The Love of God Incarnated
“Mental pain is less dramatic than physical pain, but it is more common and also more hard to bear. The frequent attempt to conceal mental pain increases the burden. It is easier to say, “My tooth is aching” than to say, “My heart is broken.” C.S. Lewis wrote that in The Problem of Pain. Lewis was correct. Trying to conceal a broken heart and the mental pain that came with it eventually led to my downfall and a great deal of hurt for me and for others.
I grew up in a home that was often roiled by alcohol fueled chaos and explosive anger. The chaos and anger hit me like punches from a bare-knuckle boxer. If I reacted and showed I was hurt, I was told that I was just too sensitive. Maybe I was. Maybe for someone else it all would have just rolled off their backs. For me, it didn’t roll off. The pain drilled down deep inside and broke my heart. My heart cracked and cracked again and again. It took a toll. Like a war veteran with PTSD, I stumbled into adulthood wounded, with a pronounced emotional limp.
Leonard Cohen famously wrote, “There’s a crack in everything, that’s how the light gets in.” But when my heart broke it wasn’t light that got through the cracks. It was shame. Shame seeped deep inside my heart and wrote the internal narrative that dominated my life: “you are ugly, you are dumb, no one wants you.”
I am grateful that while still a teenager Jesus redeemed me. I came to faith in a setting that was rich in great teaching. I learned a lot of Bible and theology. I got to go to seminary where I excelled academically. I became a teacher and pastor.
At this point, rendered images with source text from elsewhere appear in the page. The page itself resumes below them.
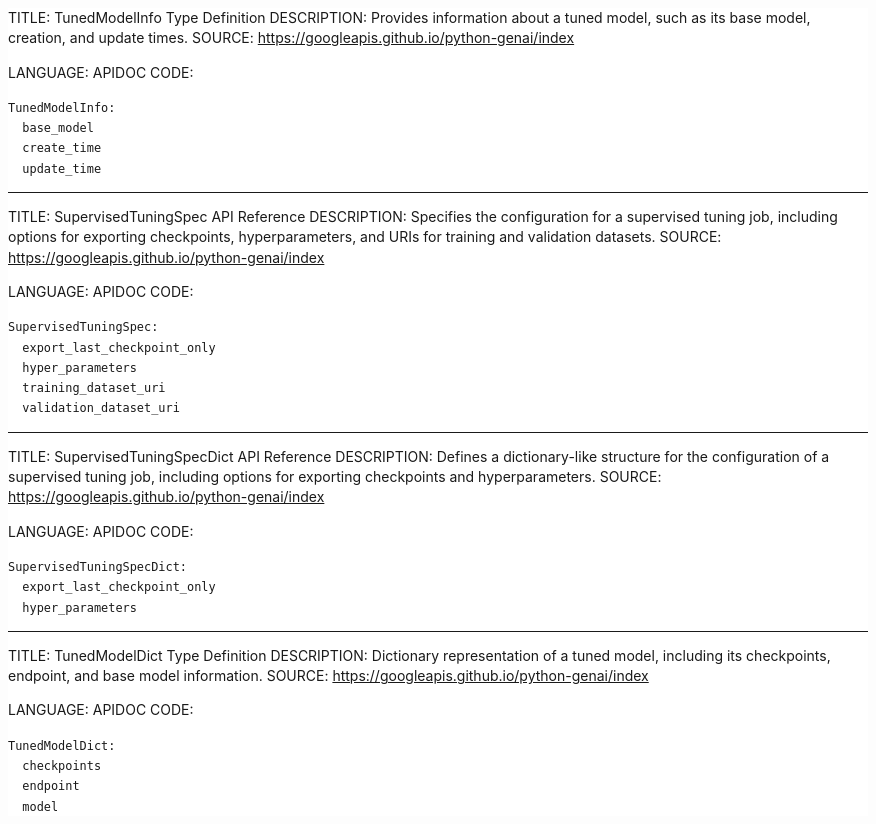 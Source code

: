 TITLE: TunedModelInfo Type Definition
DESCRIPTION: Provides information about a tuned model, such as its base model, creation, and update times.
SOURCE: https://googleapis.github.io/python-genai/index

LANGUAGE: APIDOC
CODE:
```
TunedModelInfo:
  base_model
  create_time
  update_time
```

----------------------------------------

TITLE: SupervisedTuningSpec API Reference
DESCRIPTION: Specifies the configuration for a supervised tuning job, including options for exporting checkpoints, hyperparameters, and URIs for training and validation datasets.
SOURCE: https://googleapis.github.io/python-genai/index

LANGUAGE: APIDOC
CODE:
```
SupervisedTuningSpec:
  export_last_checkpoint_only
  hyper_parameters
  training_dataset_uri
  validation_dataset_uri
```

----------------------------------------

TITLE: SupervisedTuningSpecDict API Reference
DESCRIPTION: Defines a dictionary-like structure for the configuration of a supervised tuning job, including options for exporting checkpoints and hyperparameters.
SOURCE: https://googleapis.github.io/python-genai/index

LANGUAGE: APIDOC
CODE:
```
SupervisedTuningSpecDict:
  export_last_checkpoint_only
  hyper_parameters
```

----------------------------------------

TITLE: TunedModelDict Type Definition
DESCRIPTION: Dictionary representation of a tuned model, including its checkpoints, endpoint, and base model information.
SOURCE: https://googleapis.github.io/python-genai/index

LANGUAGE: APIDOC
CODE:
```
TunedModelDict:
  checkpoints
  endpoint
  model
```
But the whole time that message from childhood—“you are ugly, you are dumb, no one wants you—" played in my heart in a never ending loop.
Intellectually I knew the truth. I was united with Christ and the Father saw me as his “beloved son” with whom he was “well-pleased” (Matt. 3:17). I knew that God had chosen me to be “his treasured possession” and that he had “set his love on me” (Deut. 7:6-7). But my insides were still littered with the shards of my childhood broken heart.
I talked some about my hurtful childhood. I even went to a counselor. But mostly, I held it in, covered it up, stayed quiet. I held it together, more or less, for many years. As I look back though, maybe I wasn’t really holding it together so well. There was a lot of hurt and a lot anger in me that came out on my wife and kids.
As Lewis said, attempting to conceal the pain increases the burden. It did for me. Eventually I reached the point that I couldn’t bear the pain any longer. Having endured the alcohol fueled chaos of my childhood I should have known better, but I went down that same path. Turning to alcohol, looking for relief, I brought chaos and misery, to my family. My wife and I were divorced. I hurt my church. I was deposed from the ministry. I hurt many people.
Why wasn’t the knowledge that I was chosen and loved by God enough to mend my broken heart? I don’t know. Here’s what I do know. Eventually, God brought me two people, a new wife and a new pastor, who showed me love and acceptance. They never told me my addiction, or my sin, was okay. Just like many people had before, they told me, “This needs to stop.”
But what they also told me, what no one else had told me before, was “we love you and will not let go of you. There is nothing that you can do that will ever cause us to let go of you.” And when they told me that, I finally heard Jesus, not just in my mind, but in my heart.
In her book The Last Addiction: Why Self Help is Not Enough, counselor and seminary professor Sharon Hersh wrote about being in treatment after she relapsed into alcohol abuse. A counselor asked her to imagine talking to “drunk Sharon.”
“What does ‘drunk Sharon’ really want?” he asked. Every time he used the phrase “drunk Sharon.” I cringed. I felt shame and embarrassment, and I wanted to hide this part of me from the rest of the world.
I tied to ignore my shame and answer his question. “I guess she wants love and acceptance, no matter what.”
His eyes shone with warmth. “Yes, that is why I love ‘drunk Sharon.’”
I looked at him for several minutes. I couldn’t believe what he was saying….This was the weak, despicable part of me that needed to be punished and hidden. But I couldn’t dismiss the love in his eyes. It was as if my reality, my aloneness, my shameful behavior, and my hopelessness … had run into something stronger—Love.
Sharon experienced the love and acceptance of Jesus incarnated for her that day by her counselor. Sharon has not had a drink since.
I experienced the love and acceptance of Jesus incarnated for me by my wife and my pastor. They put flesh on the theological truths that I had known for years. When they did, I not only believed the truth of God’s love for me, I experienced God’s love for me. Like Sharon, I also have not another drink.
Lewis was right, the pain of a broken heart is hard to bear. But when it runs into something stronger, the love of God incarnated for us in the love of another person, that’s when the cracks in our broken hearts can begin to heal. At least, that’s what happened to me.